**Provided records**.
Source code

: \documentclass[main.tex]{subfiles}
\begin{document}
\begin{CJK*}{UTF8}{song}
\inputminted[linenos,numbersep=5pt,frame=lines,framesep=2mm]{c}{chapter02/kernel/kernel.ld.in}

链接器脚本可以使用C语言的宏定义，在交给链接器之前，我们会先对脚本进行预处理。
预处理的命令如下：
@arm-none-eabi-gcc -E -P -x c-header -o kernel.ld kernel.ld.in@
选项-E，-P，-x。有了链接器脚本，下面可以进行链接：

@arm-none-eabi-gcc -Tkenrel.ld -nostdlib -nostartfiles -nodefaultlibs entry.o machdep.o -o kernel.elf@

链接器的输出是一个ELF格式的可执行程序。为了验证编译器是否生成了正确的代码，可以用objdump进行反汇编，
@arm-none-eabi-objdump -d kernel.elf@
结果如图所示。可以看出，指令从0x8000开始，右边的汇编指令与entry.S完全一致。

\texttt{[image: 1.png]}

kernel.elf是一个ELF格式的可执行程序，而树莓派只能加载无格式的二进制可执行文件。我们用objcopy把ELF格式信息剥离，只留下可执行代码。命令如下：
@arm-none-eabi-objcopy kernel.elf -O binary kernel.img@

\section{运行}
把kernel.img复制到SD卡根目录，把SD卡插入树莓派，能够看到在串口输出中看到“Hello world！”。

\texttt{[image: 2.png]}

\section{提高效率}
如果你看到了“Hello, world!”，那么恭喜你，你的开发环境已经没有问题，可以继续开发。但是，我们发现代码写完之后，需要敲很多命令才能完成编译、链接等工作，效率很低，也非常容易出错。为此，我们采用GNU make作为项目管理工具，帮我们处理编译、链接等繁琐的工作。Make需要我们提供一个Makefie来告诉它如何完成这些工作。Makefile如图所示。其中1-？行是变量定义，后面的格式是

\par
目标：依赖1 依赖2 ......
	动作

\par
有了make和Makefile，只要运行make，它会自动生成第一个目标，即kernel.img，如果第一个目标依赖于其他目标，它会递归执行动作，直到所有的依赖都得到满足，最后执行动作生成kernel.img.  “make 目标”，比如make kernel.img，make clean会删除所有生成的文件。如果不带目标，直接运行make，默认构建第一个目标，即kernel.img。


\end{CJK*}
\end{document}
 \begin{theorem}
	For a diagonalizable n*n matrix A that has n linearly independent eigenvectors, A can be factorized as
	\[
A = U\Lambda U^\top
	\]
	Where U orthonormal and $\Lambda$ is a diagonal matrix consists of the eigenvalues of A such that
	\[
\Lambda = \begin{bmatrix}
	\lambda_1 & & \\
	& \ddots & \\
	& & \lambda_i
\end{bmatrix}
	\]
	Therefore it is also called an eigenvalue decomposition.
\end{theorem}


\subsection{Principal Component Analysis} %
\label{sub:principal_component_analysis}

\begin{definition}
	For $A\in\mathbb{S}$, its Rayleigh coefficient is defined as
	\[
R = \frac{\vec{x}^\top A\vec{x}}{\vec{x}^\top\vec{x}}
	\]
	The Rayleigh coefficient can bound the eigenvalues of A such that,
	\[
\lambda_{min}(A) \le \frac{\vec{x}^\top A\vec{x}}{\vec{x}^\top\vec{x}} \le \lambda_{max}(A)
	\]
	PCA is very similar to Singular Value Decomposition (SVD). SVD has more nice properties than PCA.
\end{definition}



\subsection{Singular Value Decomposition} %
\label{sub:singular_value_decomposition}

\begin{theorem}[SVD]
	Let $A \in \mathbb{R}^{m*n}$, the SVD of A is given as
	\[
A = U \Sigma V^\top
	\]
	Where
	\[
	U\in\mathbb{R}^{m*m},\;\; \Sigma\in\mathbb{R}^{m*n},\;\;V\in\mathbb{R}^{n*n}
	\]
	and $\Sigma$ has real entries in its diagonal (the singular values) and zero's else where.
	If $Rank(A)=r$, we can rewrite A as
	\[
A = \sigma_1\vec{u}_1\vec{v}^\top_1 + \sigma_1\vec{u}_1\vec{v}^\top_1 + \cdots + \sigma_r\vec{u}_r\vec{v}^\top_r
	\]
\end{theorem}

**Task to carry out**.
Please repeat the line that contains "and $\Sigma$ has" and every line after it through the end of the material above, exactly and with nothing added.

**Exercise solution**.
	and $\Sigma$ has real entries in its diagonal (the singular values) and zero's else where.
	If $Rank(A)=r$, we can rewrite A as
	\[
A = \sigma_1\vec{u}_1\vec{v}^\top_1 + \sigma_1\vec{u}_1\vec{v}^\top_1 + \cdots + \sigma_r\vec{u}_r\vec{v}^\top_r
	\]
\end{theorem}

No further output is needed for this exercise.